Alice
è una quarantenne affascinante, benestante, sposata con un marito gentile,
madre di due splendidi figli e con una bella casa a New York. In teoria ha
tutto quello che le servirebbe per essere felice, eppure nella sua vita
qualcosa non va e spesso affiorano turbamenti e frustrazioni che la spingono
tra le braccia del sassofonista Joe, con cui vive una relazione clandestina. L’incontro
con un saggio santone e agopuntore cinese cambierà la sua vita per sempre,
facendole rimettere in discussione temi e priorità. Dopo avere scoperto diverse
amare verità sulle persone che le stanno intorno, Alice partirà per un viaggio
spirituale in India e, al suo ritorno in America, opterà per una vita radicalmente
diversa e più consona alla sua personalità. Spiazzante commedia esistenziale di
Woody Allen, che alterna una certa gravosità tematica a momenti di perfida
ironia sull’istituzione familiare, con incursioni (non sempre riuscite) nel
magico o nel fantastico ed una buffa vena di spiritualità mistica che poi si
risolve in un finale decisamente troppo moralistico per essere preso sul serio.
Il racconto etico sulla falsa riga del felliniano Giulietta degli Spiriti non sembra essere esattamente nelle corde
del regista newyorkese. Tra poche luci e molte ombre sono da apprezzare la
bella fotografia calda del nostro Carlo Di Palma e la notevole interpretazione
della protagonista Mia Farrow (all’epoca compagna del regista), alla sua
undicesima collaborazione con Allen in quella che è, probabilmente, la sua
performance meglio riuscita. Gli altri personaggi appaiono sbiaditi e poco
incisivi, con un evidente sbilanciamento a perdere rispetto a quello di Alice.

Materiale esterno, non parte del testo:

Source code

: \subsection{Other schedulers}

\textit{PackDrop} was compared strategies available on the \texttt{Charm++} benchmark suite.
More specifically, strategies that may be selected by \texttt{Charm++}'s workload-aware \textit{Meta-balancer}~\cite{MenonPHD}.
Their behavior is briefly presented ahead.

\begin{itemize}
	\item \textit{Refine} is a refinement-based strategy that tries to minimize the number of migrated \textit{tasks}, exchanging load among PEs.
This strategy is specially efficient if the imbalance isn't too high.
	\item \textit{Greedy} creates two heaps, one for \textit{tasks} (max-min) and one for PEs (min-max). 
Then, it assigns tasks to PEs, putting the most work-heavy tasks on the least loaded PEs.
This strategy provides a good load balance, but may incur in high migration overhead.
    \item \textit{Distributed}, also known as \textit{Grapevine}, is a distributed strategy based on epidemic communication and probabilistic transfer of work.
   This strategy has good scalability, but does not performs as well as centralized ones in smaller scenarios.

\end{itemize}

Completano il cast Alec Baldwin, William Hurt, Joe Mantegna, Judy Davis, Keye
Luke e Cybill Shepherd. La crisi esistenziale della borghesia americana
continua ad essere fonte inesauribile di ispirazione per le opere del regista,
che però stavolta indulge più del dovuto nel surreale e nel predicozzo bigotto per
riuscire a centrare realmente l’obiettivo.